* _TASK ITEM_
The full set of entries needs to be reproduced exactly.

* _DATA EXTRACT_
+ + + +

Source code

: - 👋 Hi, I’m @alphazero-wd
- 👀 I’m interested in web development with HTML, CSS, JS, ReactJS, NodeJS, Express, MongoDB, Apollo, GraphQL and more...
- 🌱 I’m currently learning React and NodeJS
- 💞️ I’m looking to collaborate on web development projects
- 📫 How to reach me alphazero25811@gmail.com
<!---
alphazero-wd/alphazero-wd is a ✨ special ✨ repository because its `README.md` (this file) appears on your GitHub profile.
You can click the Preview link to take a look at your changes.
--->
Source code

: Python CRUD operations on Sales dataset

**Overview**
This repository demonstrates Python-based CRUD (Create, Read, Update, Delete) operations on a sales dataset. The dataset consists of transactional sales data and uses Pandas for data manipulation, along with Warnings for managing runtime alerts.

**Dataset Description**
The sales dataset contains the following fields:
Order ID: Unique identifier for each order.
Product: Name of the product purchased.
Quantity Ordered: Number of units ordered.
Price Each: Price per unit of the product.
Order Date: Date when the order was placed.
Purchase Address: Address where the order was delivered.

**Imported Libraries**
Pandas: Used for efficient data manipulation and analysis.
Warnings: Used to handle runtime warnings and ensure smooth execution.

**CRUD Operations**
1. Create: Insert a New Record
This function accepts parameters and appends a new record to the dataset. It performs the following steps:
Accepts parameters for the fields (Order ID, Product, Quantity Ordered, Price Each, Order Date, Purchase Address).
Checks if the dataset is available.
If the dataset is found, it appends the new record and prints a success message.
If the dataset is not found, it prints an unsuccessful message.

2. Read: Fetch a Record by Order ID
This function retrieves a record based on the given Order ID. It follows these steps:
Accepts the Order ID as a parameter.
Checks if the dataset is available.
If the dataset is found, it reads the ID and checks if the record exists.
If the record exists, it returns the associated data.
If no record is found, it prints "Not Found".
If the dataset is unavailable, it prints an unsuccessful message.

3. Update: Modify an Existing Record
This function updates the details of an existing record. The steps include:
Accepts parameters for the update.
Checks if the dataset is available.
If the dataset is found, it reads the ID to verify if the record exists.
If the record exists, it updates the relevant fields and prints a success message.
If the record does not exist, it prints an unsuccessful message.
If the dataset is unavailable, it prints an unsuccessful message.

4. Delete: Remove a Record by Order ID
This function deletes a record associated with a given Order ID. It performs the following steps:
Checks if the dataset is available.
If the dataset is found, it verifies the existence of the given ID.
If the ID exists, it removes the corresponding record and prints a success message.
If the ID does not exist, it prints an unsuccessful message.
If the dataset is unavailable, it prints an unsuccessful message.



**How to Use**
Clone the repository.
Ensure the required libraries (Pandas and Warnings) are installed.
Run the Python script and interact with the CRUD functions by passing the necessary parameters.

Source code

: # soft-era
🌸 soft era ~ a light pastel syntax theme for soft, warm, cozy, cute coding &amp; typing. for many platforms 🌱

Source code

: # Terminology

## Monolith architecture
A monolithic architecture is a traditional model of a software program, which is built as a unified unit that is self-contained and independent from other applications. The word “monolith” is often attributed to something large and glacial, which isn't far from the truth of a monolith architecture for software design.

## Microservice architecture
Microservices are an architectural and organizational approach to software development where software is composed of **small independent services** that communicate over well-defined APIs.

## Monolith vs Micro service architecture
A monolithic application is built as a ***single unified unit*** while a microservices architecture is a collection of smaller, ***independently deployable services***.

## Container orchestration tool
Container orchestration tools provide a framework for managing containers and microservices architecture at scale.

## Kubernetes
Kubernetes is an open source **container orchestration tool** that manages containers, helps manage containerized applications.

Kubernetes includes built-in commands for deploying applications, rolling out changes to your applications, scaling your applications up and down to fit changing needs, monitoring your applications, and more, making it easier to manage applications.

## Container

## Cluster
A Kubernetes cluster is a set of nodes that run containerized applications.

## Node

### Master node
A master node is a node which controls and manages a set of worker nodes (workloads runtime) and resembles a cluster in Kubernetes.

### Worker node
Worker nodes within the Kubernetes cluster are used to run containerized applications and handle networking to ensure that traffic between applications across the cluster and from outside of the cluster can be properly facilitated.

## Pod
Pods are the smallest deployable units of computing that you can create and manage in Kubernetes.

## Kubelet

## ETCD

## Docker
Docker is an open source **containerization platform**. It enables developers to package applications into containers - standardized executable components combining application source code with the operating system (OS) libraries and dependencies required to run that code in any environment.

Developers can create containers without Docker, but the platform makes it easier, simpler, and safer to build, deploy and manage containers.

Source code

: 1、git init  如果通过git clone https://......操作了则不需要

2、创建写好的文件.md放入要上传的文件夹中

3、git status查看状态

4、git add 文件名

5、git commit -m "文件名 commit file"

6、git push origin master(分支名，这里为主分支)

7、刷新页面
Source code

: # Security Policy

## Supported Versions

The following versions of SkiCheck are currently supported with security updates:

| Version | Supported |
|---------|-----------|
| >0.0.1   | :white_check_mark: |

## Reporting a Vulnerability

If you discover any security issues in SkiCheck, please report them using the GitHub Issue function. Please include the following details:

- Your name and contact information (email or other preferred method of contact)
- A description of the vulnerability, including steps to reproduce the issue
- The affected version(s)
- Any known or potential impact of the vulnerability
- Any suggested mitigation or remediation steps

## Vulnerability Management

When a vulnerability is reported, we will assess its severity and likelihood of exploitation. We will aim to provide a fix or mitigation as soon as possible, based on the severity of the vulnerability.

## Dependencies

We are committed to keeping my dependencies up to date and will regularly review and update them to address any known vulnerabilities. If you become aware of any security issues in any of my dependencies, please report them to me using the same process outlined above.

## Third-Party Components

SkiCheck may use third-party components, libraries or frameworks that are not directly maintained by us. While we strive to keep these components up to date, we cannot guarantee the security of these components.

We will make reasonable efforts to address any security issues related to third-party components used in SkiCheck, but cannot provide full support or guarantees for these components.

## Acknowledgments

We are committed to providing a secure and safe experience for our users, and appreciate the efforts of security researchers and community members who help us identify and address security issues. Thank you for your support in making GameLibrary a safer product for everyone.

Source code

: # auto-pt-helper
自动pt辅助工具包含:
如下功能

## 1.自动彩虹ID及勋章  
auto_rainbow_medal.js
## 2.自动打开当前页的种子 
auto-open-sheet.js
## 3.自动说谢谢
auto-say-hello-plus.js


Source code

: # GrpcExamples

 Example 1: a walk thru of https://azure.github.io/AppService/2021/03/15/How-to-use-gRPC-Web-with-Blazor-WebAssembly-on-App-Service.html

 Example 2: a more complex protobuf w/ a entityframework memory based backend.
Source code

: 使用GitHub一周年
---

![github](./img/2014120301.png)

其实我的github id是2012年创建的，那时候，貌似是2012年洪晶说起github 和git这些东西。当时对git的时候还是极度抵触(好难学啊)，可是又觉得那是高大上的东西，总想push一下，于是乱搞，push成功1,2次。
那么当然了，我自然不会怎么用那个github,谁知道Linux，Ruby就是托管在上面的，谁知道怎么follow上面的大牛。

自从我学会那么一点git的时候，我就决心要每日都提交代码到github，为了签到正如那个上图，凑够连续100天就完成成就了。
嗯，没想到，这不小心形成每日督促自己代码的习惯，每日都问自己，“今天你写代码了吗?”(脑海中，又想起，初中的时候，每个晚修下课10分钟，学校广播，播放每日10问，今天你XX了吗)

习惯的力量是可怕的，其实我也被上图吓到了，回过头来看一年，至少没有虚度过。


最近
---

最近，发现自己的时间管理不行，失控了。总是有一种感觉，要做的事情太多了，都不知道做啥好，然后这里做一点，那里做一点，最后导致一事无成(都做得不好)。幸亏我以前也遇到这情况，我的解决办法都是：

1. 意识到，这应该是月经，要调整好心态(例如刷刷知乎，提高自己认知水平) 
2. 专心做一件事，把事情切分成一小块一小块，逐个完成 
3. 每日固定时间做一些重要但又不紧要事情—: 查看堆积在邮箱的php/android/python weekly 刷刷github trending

+ + + +

* _EXPECTED ANSWER_
Source code

: - 👋 Hi, I’m @alphazero-wd
- 👀 I’m interested in web development with HTML, CSS, JS, ReactJS, NodeJS, Express, MongoDB, Apollo, GraphQL and more...
- 🌱 I’m currently learning React and NodeJS
- 💞️ I’m looking to collaborate on web development projects
- 📫 How to reach me alphazero25811@gmail.com
<!---
alphazero-wd/alphazero-wd is a ✨ special ✨ repository because its `README.md` (this file) appears on your GitHub profile.
You can click the Preview link to take a look at your changes.
--->
Source code

: Python CRUD operations on Sales dataset

**Overview**
This repository demonstrates Python-based CRUD (Create, Read, Update, Delete) operations on a sales dataset. The dataset consists of transactional sales data and uses Pandas for data manipulation, along with Warnings for managing runtime alerts.

**Dataset Description**
The sales dataset contains the following fields:
Order ID: Unique identifier for each order.
Product: Name of the product purchased.
Quantity Ordered: Number of units ordered.
Price Each: Price per unit of the product.
Order Date: Date when the order was placed.
Purchase Address: Address where the order was delivered.

**Imported Libraries**
Pandas: Used for efficient data manipulation and analysis.
Warnings: Used to handle runtime warnings and ensure smooth execution.

**CRUD Operations**
1. Create: Insert a New Record
This function accepts parameters and appends a new record to the dataset. It performs the following steps:
Accepts parameters for the fields (Order ID, Product, Quantity Ordered, Price Each, Order Date, Purchase Address).
Checks if the dataset is available.
If the dataset is found, it appends the new record and prints a success message.
If the dataset is not found, it prints an unsuccessful message.

2. Read: Fetch a Record by Order ID
This function retrieves a record based on the given Order ID. It follows these steps:
Accepts the Order ID as a parameter.
Checks if the dataset is available.
If the dataset is found, it reads the ID and checks if the record exists.
If the record exists, it returns the associated data.
If no record is found, it prints "Not Found".
If the dataset is unavailable, it prints an unsuccessful message.

3. Update: Modify an Existing Record
This function updates the details of an existing record. The steps include:
Accepts parameters for the update.
Checks if the dataset is available.
If the dataset is found, it reads the ID to verify if the record exists.
If the record exists, it updates the relevant fields and prints a success message.
If the record does not exist, it prints an unsuccessful message.
If the dataset is unavailable, it prints an unsuccessful message.

4. Delete: Remove a Record by Order ID
This function deletes a record associated with a given Order ID. It performs the following steps:
Checks if the dataset is available.
If the dataset is found, it verifies the existence of the given ID.
If the ID exists, it removes the corresponding record and prints a success message.
If the ID does not exist, it prints an unsuccessful message.
If the dataset is unavailable, it prints an unsuccessful message.



**How to Use**
Clone the repository.
Ensure the required libraries (Pandas and Warnings) are installed.
Run the Python script and interact with the CRUD functions by passing the necessary parameters.

Source code

: # soft-era
🌸 soft era ~ a light pastel syntax theme for soft, warm, cozy, cute coding &amp; typing. for many platforms 🌱

Source code

: # Terminology

## Monolith architecture
A monolithic architecture is a traditional model of a software program, which is built as a unified unit that is self-contained and independent from other applications. The word “monolith” is often attributed to something large and glacial, which isn't far from the truth of a monolith architecture for software design.

## Microservice architecture
Microservices are an architectural and organizational approach to software development where software is composed of **small independent services** that communicate over well-defined APIs.

## Monolith vs Micro service architecture
A monolithic application is built as a ***single unified unit*** while a microservices architecture is a collection of smaller, ***independently deployable services***.

## Container orchestration tool
Container orchestration tools provide a framework for managing containers and microservices architecture at scale.

## Kubernetes
Kubernetes is an open source **container orchestration tool** that manages containers, helps manage containerized applications.

Kubernetes includes built-in commands for deploying applications, rolling out changes to your applications, scaling your applications up and down to fit changing needs, monitoring your applications, and more, making it easier to manage applications.

## Container

## Cluster
A Kubernetes cluster is a set of nodes that run containerized applications.

## Node

### Master node
A master node is a node which controls and manages a set of worker nodes (workloads runtime) and resembles a cluster in Kubernetes.

### Worker node
Worker nodes within the Kubernetes cluster are used to run containerized applications and handle networking to ensure that traffic between applications across the cluster and from outside of the cluster can be properly facilitated.

## Pod
Pods are the smallest deployable units of computing that you can create and manage in Kubernetes.

## Kubelet

## ETCD

## Docker
Docker is an open source **containerization platform**. It enables developers to package applications into containers - standardized executable components combining application source code with the operating system (OS) libraries and dependencies required to run that code in any environment.

Developers can create containers without Docker, but the platform makes it easier, simpler, and safer to build, deploy and manage containers.

Source code

: 1、git init  如果通过git clone https://......操作了则不需要

2、创建写好的文件.md放入要上传的文件夹中

3、git status查看状态

4、git add 文件名

5、git commit -m "文件名 commit file"

6、git push origin master(分支名，这里为主分支)

7、刷新页面
Source code

: # Security Policy

## Supported Versions

The following versions of SkiCheck are currently supported with security updates:

| Version | Supported |
|---------|-----------|
| >0.0.1   | :white_check_mark: |

## Reporting a Vulnerability

If you discover any security issues in SkiCheck, please report them using the GitHub Issue function. Please include the following details:

- Your name and contact information (email or other preferred method of contact)
- A description of the vulnerability, including steps to reproduce the issue
- The affected version(s)
- Any known or potential impact of the vulnerability
- Any suggested mitigation or remediation steps

## Vulnerability Management

When a vulnerability is reported, we will assess its severity and likelihood of exploitation. We will aim to provide a fix or mitigation as soon as possible, based on the severity of the vulnerability.

## Dependencies

We are committed to keeping my dependencies up to date and will regularly review and update them to address any known vulnerabilities. If you become aware of any security issues in any of my dependencies, please report them to me using the same process outlined above.

## Third-Party Components

SkiCheck may use third-party components, libraries or frameworks that are not directly maintained by us. While we strive to keep these components up to date, we cannot guarantee the security of these components.

We will make reasonable efforts to address any security issues related to third-party components used in SkiCheck, but cannot provide full support or guarantees for these components.

## Acknowledgments

We are committed to providing a secure and safe experience for our users, and appreciate the efforts of security researchers and community members who help us identify and address security issues. Thank you for your support in making GameLibrary a safer product for everyone.

Source code

: # auto-pt-helper
自动pt辅助工具包含:
如下功能

## 1.自动彩虹ID及勋章  
auto_rainbow_medal.js
## 2.自动打开当前页的种子 
auto-open-sheet.js
## 3.自动说谢谢
auto-say-hello-plus.js


Source code

: # GrpcExamples

 Example 1: a walk thru of https://azure.github.io/AppService/2021/03/15/How-to-use-gRPC-Web-with-Blazor-WebAssembly-on-App-Service.html

 Example 2: a more complex protobuf w/ a entityframework memory based backend.
Source code

: 使用GitHub一周年
---

![github](./img/2014120301.png)

其实我的github id是2012年创建的，那时候，貌似是2012年洪晶说起github 和git这些东西。当时对git的时候还是极度抵触(好难学啊)，可是又觉得那是高大上的东西，总想push一下，于是乱搞，push成功1,2次。
那么当然了，我自然不会怎么用那个github,谁知道Linux，Ruby就是托管在上面的，谁知道怎么follow上面的大牛。

自从我学会那么一点git的时候，我就决心要每日都提交代码到github，为了签到正如那个上图，凑够连续100天就完成成就了。
嗯，没想到，这不小心形成每日督促自己代码的习惯，每日都问自己，“今天你写代码了吗?”(脑海中，又想起，初中的时候，每个晚修下课10分钟，学校广播，播放每日10问，今天你XX了吗)

习惯的力量是可怕的，其实我也被上图吓到了，回过头来看一年，至少没有虚度过。


最近
---

最近，发现自己的时间管理不行，失控了。总是有一种感觉，要做的事情太多了，都不知道做啥好，然后这里做一点，那里做一点，最后导致一事无成(都做得不好)。幸亏我以前也遇到这情况，我的解决办法都是：

1. 意识到，这应该是月经，要调整好心态(例如刷刷知乎，提高自己认知水平) 
2. 专心做一件事，把事情切分成一小块一小块，逐个完成 
3. 每日固定时间做一些重要但又不紧要事情—: 查看堆积在邮箱的php/android/python weekly 刷刷github trending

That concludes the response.